Monday, March 29, 2010

Horton Foote and David Mamet in Conversation, part II

Here is another page of my notes on the program Horton Foote and David Mamet gave at the 92nd Street Y in 1986, the first part of which is here. I will post additional material if I find more pages.

Mamet: [In Hollywood] if someone gets shot in Act III, they don’t see why they can’t get shot in Acts I and II also.

Mamet: More and more, the kind of movie I like is a silent movie.

Mamet: Wait a second—you’re writing about human beings and I’m writing about Chicago?
Foote: I mean, human beings in Chicago.

Mamet: ...wishing they hadn’t sent the limo because you know you’re going to pay for it at the story conference.

Mamet: They always invite me to come on the set... they never mean it. Sure, I’d love to stand on the corner for three hours feeling like a damn fool while they massacre my screenplay.
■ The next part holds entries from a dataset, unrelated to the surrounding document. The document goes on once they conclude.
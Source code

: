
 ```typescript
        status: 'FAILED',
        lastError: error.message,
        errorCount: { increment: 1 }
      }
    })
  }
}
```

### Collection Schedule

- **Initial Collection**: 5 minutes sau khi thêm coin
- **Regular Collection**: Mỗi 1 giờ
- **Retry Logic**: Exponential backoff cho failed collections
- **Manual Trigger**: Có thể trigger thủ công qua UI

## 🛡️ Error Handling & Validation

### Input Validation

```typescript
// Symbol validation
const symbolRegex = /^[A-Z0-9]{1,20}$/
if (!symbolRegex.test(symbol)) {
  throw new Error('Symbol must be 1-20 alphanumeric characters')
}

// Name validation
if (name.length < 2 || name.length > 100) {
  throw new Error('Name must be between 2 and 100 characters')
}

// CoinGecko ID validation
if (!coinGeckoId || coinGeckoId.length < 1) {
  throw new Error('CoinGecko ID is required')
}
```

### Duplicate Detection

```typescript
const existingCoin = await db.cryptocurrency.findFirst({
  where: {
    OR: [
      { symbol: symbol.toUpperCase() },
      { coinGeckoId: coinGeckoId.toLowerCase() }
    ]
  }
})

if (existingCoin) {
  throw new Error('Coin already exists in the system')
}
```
Mamet: It’s like the mother of Moses—you just watch your baby go [when you sell the copyright].

Mamet: All you can put on the screen is the narrative line or what Aristotle called the ‟structure of the incidents.”

Foote: Couldn’t your work [About Last Night, based on Sexual Perversity in Chicago] have been done correctly?
Mamet: Yes, but it was done by venal and unpleasant people.

Foote: I wanted to be an actor in the worst way.
Mamet: I did too. I was an actor in the worst way.